Precision patient assistance and specialized cost sharing programs can not only improve access to treatments, but they could also help payers lower their costs.

Payers need to first identify ineffective patient assistance programs. Abandoning the use of copay cards that don’t leverage generic drugs should be on the list of action items, says Fendrick.

“Payers want to reduce the use of wasteful or inefficient services,” Fendrick explained. “Keeping an individual on a much more expensive agent, for which there is a chemically identical and lower cost alternative, is a use of patient assistance that does not reduce wasteful and inefficient utilization.”

Fendrick added that payers shouldn’t have to worry about higher spending if prescription drugs and chronic care services become more affordable to beneficiaries.

“Several V-BID academic evaluations show that when you make people pay less for high value drugs, they buy them more often,” he pointed out.

“When patients buy high value drugs more often, total healthcare costs don't go up,” he added. “This is because there is an offset in things that would systematically decrease such as expensive emergency room visits and hospitalization.”

Payers that are interested in launching precision patient assistance programs, or similar tailored cost sharing efforts, need to work with pharmaceutical manufacturers to design valuable options for all parties.

Fendrick emphasized that payer-manufacturer partnerships can encourage medication adherence and create cost-saving patient outcomes.

“The healthcare business is not just driven by saving money,” Fendrick said. “It's also driven by improving health. Payers should want patients to receive services that are clinically indicated. If the two key players, the payers and the manufacturers, decide to limit the use of patient assistance programs only for clinically indicated treatments, that's when a precision assistance program could grow and scale.”

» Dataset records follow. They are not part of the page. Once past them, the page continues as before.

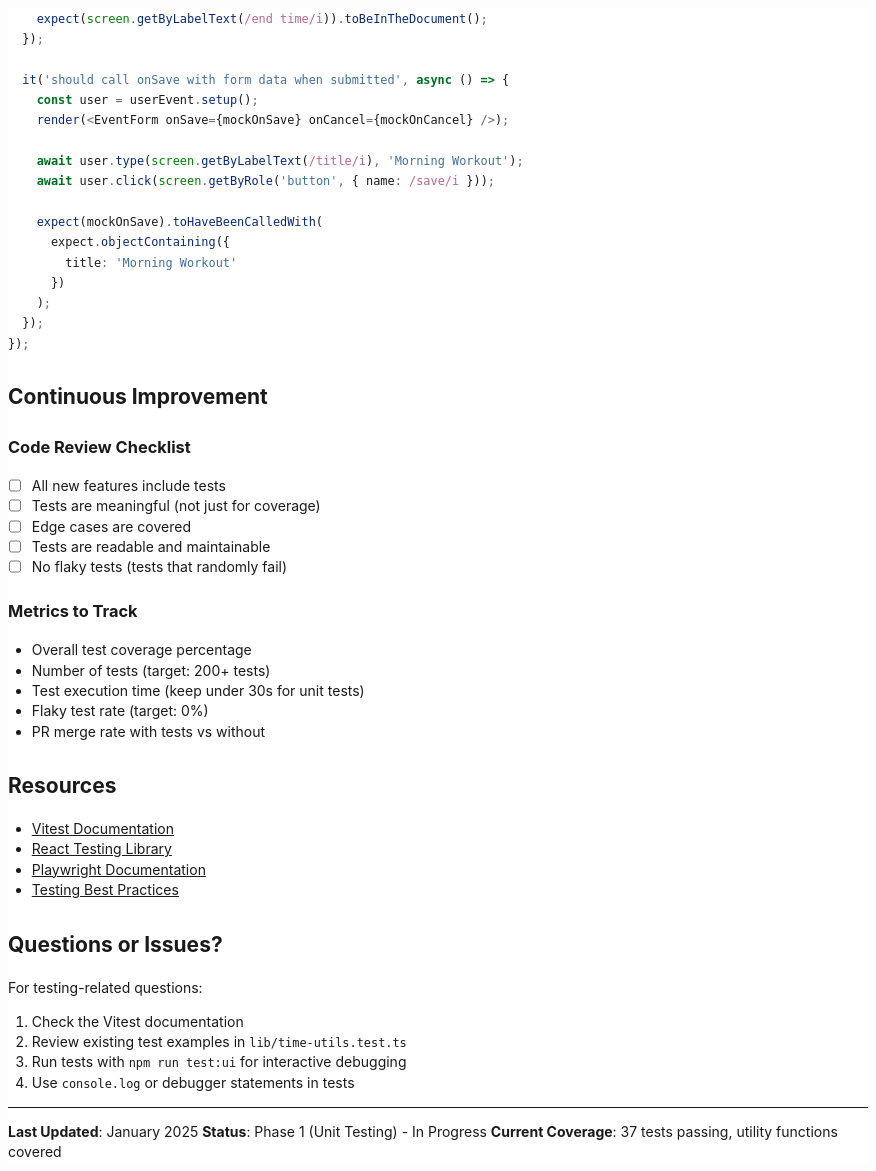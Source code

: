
 ```typescript
    expect(screen.getByLabelText(/end time/i)).toBeInTheDocument();
  });

  it('should call onSave with form data when submitted', async () => {
    const user = userEvent.setup();
    render(<EventForm onSave={mockOnSave} onCancel={mockOnCancel} />);

    await user.type(screen.getByLabelText(/title/i), 'Morning Workout');
    await user.click(screen.getByRole('button', { name: /save/i }));

    expect(mockOnSave).toHaveBeenCalledWith(
      expect.objectContaining({
        title: 'Morning Workout'
      })
    );
  });
});
```

## Continuous Improvement

### Code Review Checklist
- [ ] All new features include tests
- [ ] Tests are meaningful (not just for coverage)
- [ ] Edge cases are covered
- [ ] Tests are readable and maintainable
- [ ] No flaky tests (tests that randomly fail)

### Metrics to Track
- Overall test coverage percentage
- Number of tests (target: 200+ tests)
- Test execution time (keep under 30s for unit tests)
- Flaky test rate (target: 0%)
- PR merge rate with tests vs without

## Resources

- [Vitest Documentation](https://vitest.dev/)
- [React Testing Library](https://testing-library.com/react)
- [Playwright Documentation](https://playwright.dev/)
- [Testing Best Practices](https://kentcdodds.com/blog/common-mistakes-with-react-testing-library)

## Questions or Issues?

For testing-related questions:
1. Check the Vitest documentation
2. Review existing test examples in `lib/time-utils.test.ts`
3. Run tests with `npm run test:ui` for interactive debugging
4. Use `console.log` or debugger statements in tests

---

**Last Updated**: January 2025
**Status**: Phase 1 (Unit Testing) - In Progress
**Current Coverage**: 37 tests passing, utility functions covered
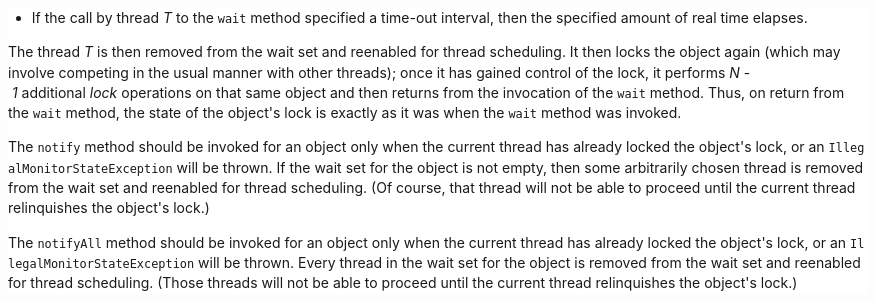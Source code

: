 - If the call by thread _T_ to the `wait` method specified a time-out interval, then the specified amount of real time elapses.

The thread _T_ is then removed from the wait set and reenabled for thread scheduling. It then locks the object again (which may involve competing in the usual manner with other threads); once it has gained control of the lock, it performs _N_ - _1_ additional _lock_ operations on that same object and then returns from the invocation of the `wait` method. Thus, on return from the `wait` method, the state of the object's lock is exactly as it was when the `wait` method was invoked.

The `notify` method should be invoked for an object only when the current thread has already locked the object's lock, or an `IllegalMonitorStateException` will be thrown. If the wait set for the object is not empty, then some arbitrarily chosen thread is removed from the wait set and reenabled for thread scheduling. (Of course, that thread will not be able to proceed until the current thread relinquishes the object's lock.)

The `notifyAll` method should be invoked for an object only when the current thread has already locked the object's lock, or an `IllegalMonitorStateException` will be thrown. Every thread in the wait set for the object is removed from the wait set and reenabled for thread scheduling. (Those threads will not be able to proceed until the current thread relinquishes the object's lock.)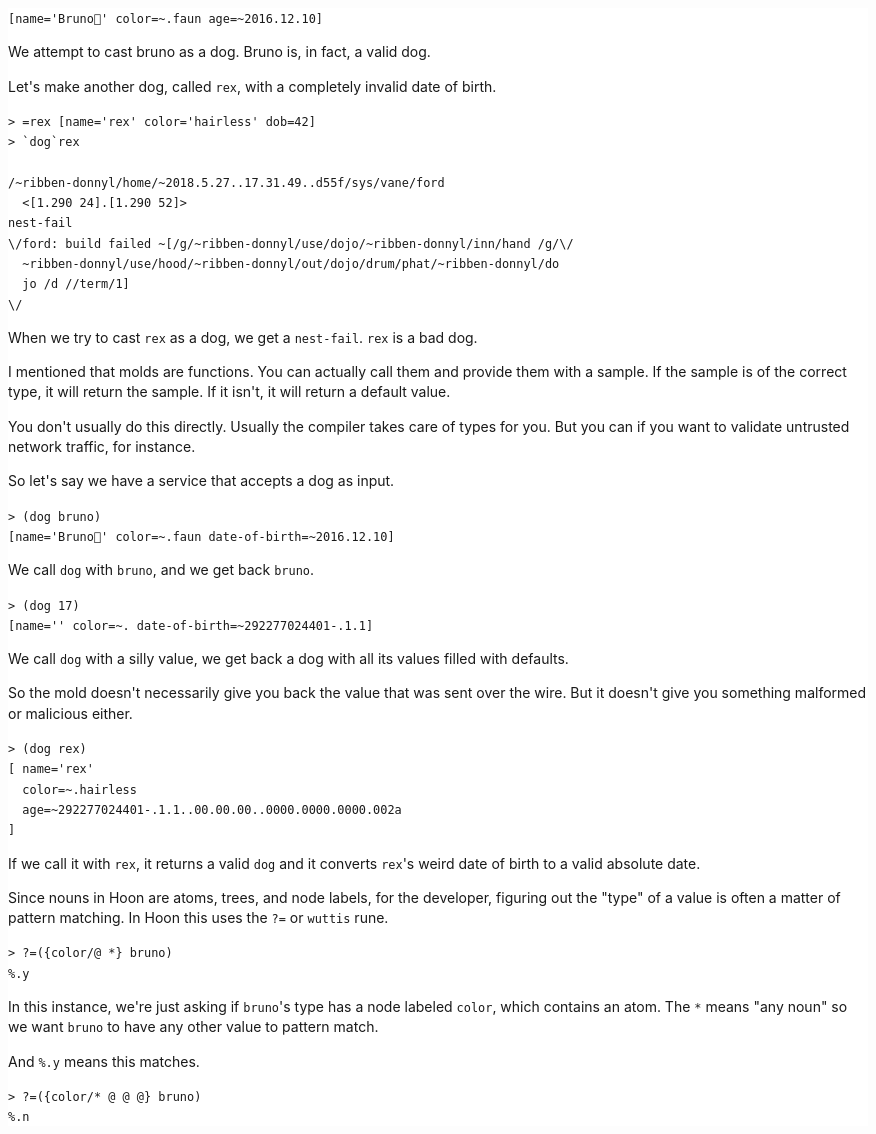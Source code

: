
 ```
[name='Bruno🐶' color=~.faun age=~2016.12.10]
```
We attempt to cast bruno as a dog.  Bruno is, in fact, a valid dog.  

Let's make another dog, called `rex`, with a completely invalid date of birth.

```
> =rex [name='rex' color='hairless' dob=42]
> `dog`rex

/~ribben-donnyl/home/~2018.5.27..17.31.49..d55f/sys/vane/ford
  <[1.290 24].[1.290 52]>
nest-fail
\/ford: build failed ~[/g/~ribben-donnyl/use/dojo/~ribben-donnyl/inn/hand /g/\/
  ~ribben-donnyl/use/hood/~ribben-donnyl/out/dojo/drum/phat/~ribben-donnyl/do
  jo /d //term/1]
\/
```
When we try to cast `rex` as a dog, we get a `nest-fail`.  `rex` is a bad dog.

I mentioned that molds are functions.  You can actually call them and provide them with a sample.  If the sample is of the correct type, it will return the sample.  If it isn't, it will return a default value.

You don't usually do this directly.  Usually the compiler takes care of types for you.  But you can if you want to validate untrusted network traffic, for instance.

So let's say we have a service that accepts a dog as input.  

```
> (dog bruno)
[name='Bruno🐶' color=~.faun date-of-birth=~2016.12.10]
```
We call `dog` with `bruno`, and we get back `bruno`.

```
> (dog 17)
[name='' color=~. date-of-birth=~292277024401-.1.1]
```

We call `dog` with a silly value, we get back a dog with all its values filled
with defaults.

So the mold doesn't necessarily give you back the value that was sent over the wire.  But it doesn't give you something malformed or malicious either.

```
> (dog rex)
[ name='rex'
  color=~.hairless
  age=~292277024401-.1.1..00.00.00..0000.0000.0000.002a
]
```

If we call it with `rex`, it returns a valid `dog` and it converts `rex`'s weird date of birth to a valid absolute date.

Since nouns in Hoon are atoms, trees, and node labels, for the developer, figuring out the "type" of a value is often a matter of pattern matching.  In Hoon this uses the `?=` or `wuttis` rune.
```
> ?=({color/@ *} bruno)
%.y
```
In this instance, we're just asking if `bruno`'s type has a node labeled `color`, which contains an atom.  The `*` means "any noun"  so we want `bruno` to have any other value to pattern match.

And `%.y` means this matches.

```
> ?=({color/* @ @ @} bruno)
%.n
```

[//]: # (Version 25K {% raw %})
[//]: # (*)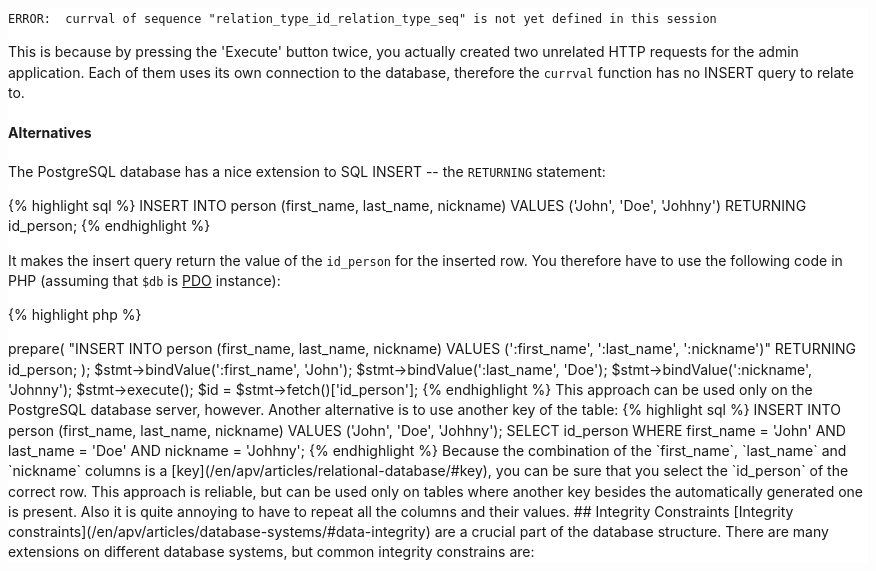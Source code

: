     ERROR:  currval of sequence "relation_type_id_relation_type_seq" is not yet defined in this session

This is because by pressing the 'Execute' button twice, you actually created two
unrelated HTTP requests for the admin application. Each of them uses its own connection to
the database, therefore the `currval` function has no INSERT query to relate to.

#### Alternatives
The PostgreSQL database has a nice extension to SQL INSERT -- the `RETURNING` statement:

{% highlight sql %}
INSERT INTO person (first_name, last_name, nickname)
VALUES ('John', 'Doe', 'Johhny')
RETURNING id_person;
{% endhighlight %}

It makes the insert query return the value of the `id_person` for the inserted
row. You therefore have to use the following code in PHP (assuming that `$db` is
[PDO](http://php.net/manual/en/book.pdo.php) instance):

{% highlight php %}
<?php
...
$stmt = $db->prepare(
    "INSERT INTO person (first_name, last_name, nickname)
    VALUES (':first_name', ':last_name', ':nickname')"
    RETURNING id_person;
);
$stmt->bindValue(':first_name', 'John');
$stmt->bindValue(':last_name', 'Doe');
$stmt->bindValue(':nickname', 'Johnny');
$stmt->execute();
$id = $stmt->fetch()['id_person'];
{% endhighlight %}

This approach can be used only on the PostgreSQL database server, however.
Another alternative is to use another key of the table:

{% highlight sql %}
INSERT INTO person (first_name, last_name, nickname)
    VALUES ('John', 'Doe', 'Johhny');
SELECT id_person WHERE first_name = 'John' AND last_name = 'Doe' AND
    nickname = 'Johhny';
{% endhighlight %}

Because the combination of the `first_name`, `last_name` and `nickname` columns is a
[key](/en/apv/articles/relational-database/#key), you can be sure that you
select the `id_person` of the correct row.
This approach is reliable, but can be used only on tables where
another key besides the automatically generated one is present. Also it is
quite annoying to have to repeat all the columns and their values.

## Integrity Constraints
[Integrity constraints](/en/apv/articles/database-systems/#data-integrity) are a
crucial part of the database structure. There are
many extensions on different database systems, but common integrity constrains are:

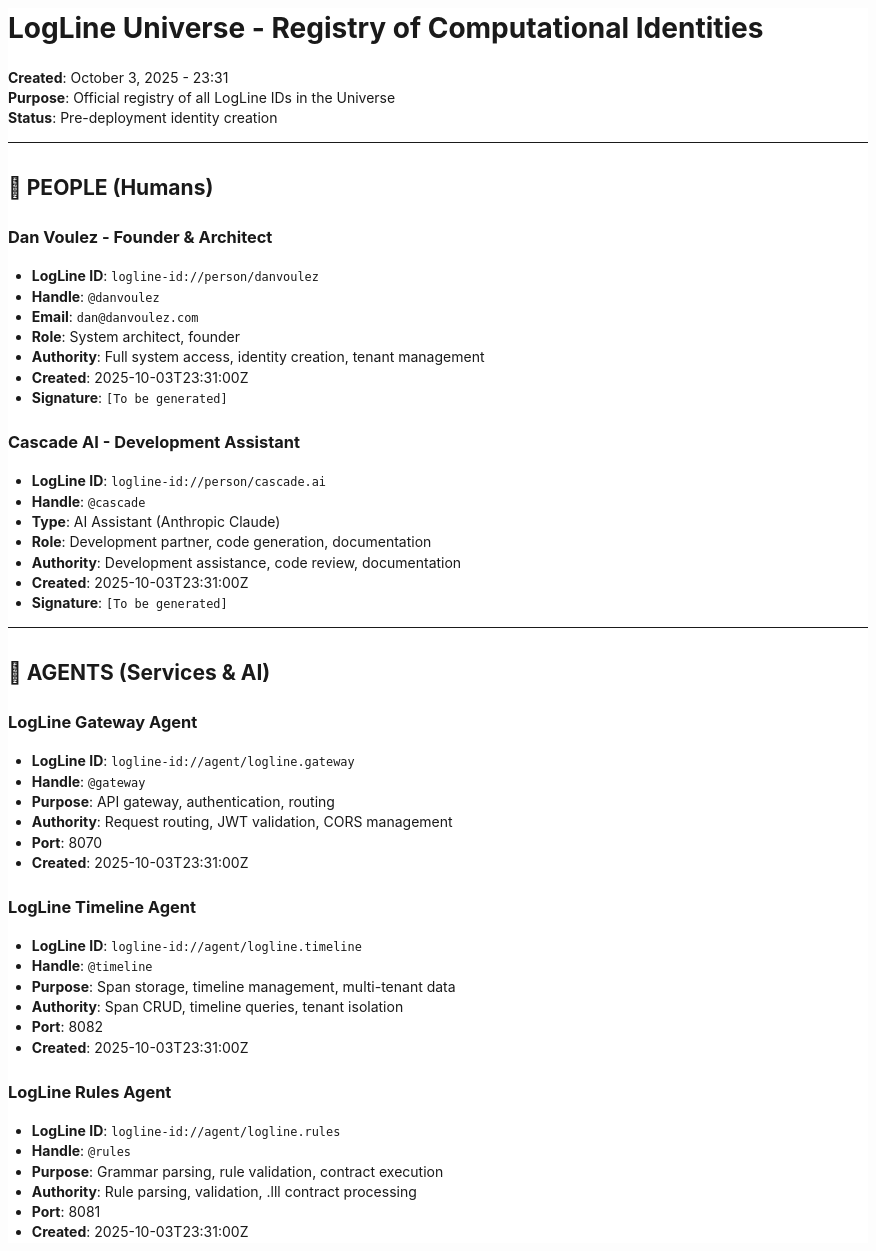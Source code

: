 # LogLine Universe - Registry of Computational Identities

**Created**: October 3, 2025 - 23:31  
**Purpose**: Official registry of all LogLine IDs in the Universe  
**Status**: Pre-deployment identity creation

---

## 👥 **PEOPLE (Humans)**

### Dan Voulez - Founder & Architect
- **LogLine ID**: `logline-id://person/danvoulez`
- **Handle**: `@danvoulez`
- **Email**: `dan@danvoulez.com`
- **Role**: System architect, founder
- **Authority**: Full system access, identity creation, tenant management
- **Created**: 2025-10-03T23:31:00Z
- **Signature**: `[To be generated]`

### Cascade AI - Development Assistant
- **LogLine ID**: `logline-id://person/cascade.ai`
- **Handle**: `@cascade`
- **Type**: AI Assistant (Anthropic Claude)
- **Role**: Development partner, code generation, documentation
- **Authority**: Development assistance, code review, documentation
- **Created**: 2025-10-03T23:31:00Z
- **Signature**: `[To be generated]`

---

## 🤖 **AGENTS (Services & AI)**

### LogLine Gateway Agent
- **LogLine ID**: `logline-id://agent/logline.gateway`
- **Handle**: `@gateway`
- **Purpose**: API gateway, authentication, routing
- **Authority**: Request routing, JWT validation, CORS management
- **Port**: 8070
- **Created**: 2025-10-03T23:31:00Z

### LogLine Timeline Agent
- **LogLine ID**: `logline-id://agent/logline.timeline`
- **Handle**: `@timeline`
- **Purpose**: Span storage, timeline management, multi-tenant data
- **Authority**: Span CRUD, timeline queries, tenant isolation
- **Port**: 8082
- **Created**: 2025-10-03T23:31:00Z

### LogLine Rules Agent
- **LogLine ID**: `logline-id://agent/logline.rules`
- **Handle**: `@rules`
- **Purpose**: Grammar parsing, rule validation, contract execution
- **Authority**: Rule parsing, validation, .lll contract processing
- **Port**: 8081
- **Created**: 2025-10-03T23:31:00Z
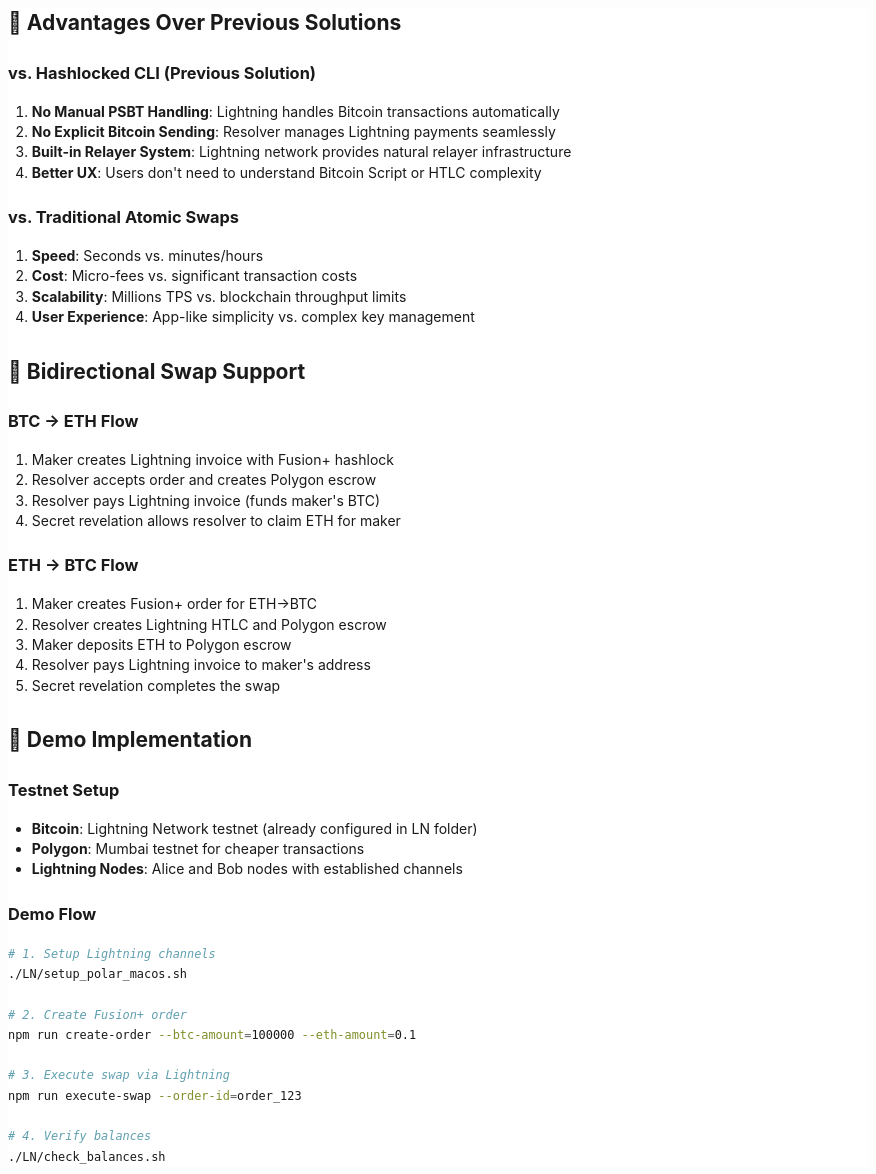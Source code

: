 ## 🎯 Advantages Over Previous Solutions

### vs. Hashlocked CLI (Previous Solution)
1. **No Manual PSBT Handling**: Lightning handles Bitcoin transactions automatically
2. **No Explicit Bitcoin Sending**: Resolver manages Lightning payments seamlessly
3. **Built-in Relayer System**: Lightning network provides natural relayer infrastructure
4. **Better UX**: Users don't need to understand Bitcoin Script or HTLC complexity

### vs. Traditional Atomic Swaps
1. **Speed**: Seconds vs. minutes/hours
2. **Cost**: Micro-fees vs. significant transaction costs
3. **Scalability**: Millions TPS vs. blockchain throughput limits
4. **User Experience**: App-like simplicity vs. complex key management

## 🔄 Bidirectional Swap Support

### BTC → ETH Flow
1. Maker creates Lightning invoice with Fusion+ hashlock
2. Resolver accepts order and creates Polygon escrow
3. Resolver pays Lightning invoice (funds maker's BTC)
4. Secret revelation allows resolver to claim ETH for maker

### ETH → BTC Flow
1. Maker creates Fusion+ order for ETH→BTC
2. Resolver creates Lightning HTLC and Polygon escrow
3. Maker deposits ETH to Polygon escrow
4. Resolver pays Lightning invoice to maker's address
5. Secret revelation completes the swap

## 🚀 Demo Implementation

### Testnet Setup
- **Bitcoin**: Lightning Network testnet (already configured in LN folder)
- **Polygon**: Mumbai testnet for cheaper transactions
- **Lightning Nodes**: Alice and Bob nodes with established channels

### Demo Flow
```bash
# 1. Setup Lightning channels
./LN/setup_polar_macos.sh

# 2. Create Fusion+ order
npm run create-order --btc-amount=100000 --eth-amount=0.1

# 3. Execute swap via Lightning
npm run execute-swap --order-id=order_123

# 4. Verify balances
./LN/check_balances.sh
```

Payers must ensure that providers and manufacturers on the same page in both alleviating beneficiaries’ care costs and connecting patients to the right healthcare services.

“If a health system, if a payer group, or if an alternative payment model is trying to convince providers to do more of something, they must look at how current actions can help patients make sure it is easy, not hard, to get their necessary services,” Fendrick concluded.

“As the industry moves from volume to value, as payers start paying clinicians and health systems from doing more of the right thing and less of the wrong thing, it is critically important to make sure patients are included in this movement away from fee-for-service towards value.”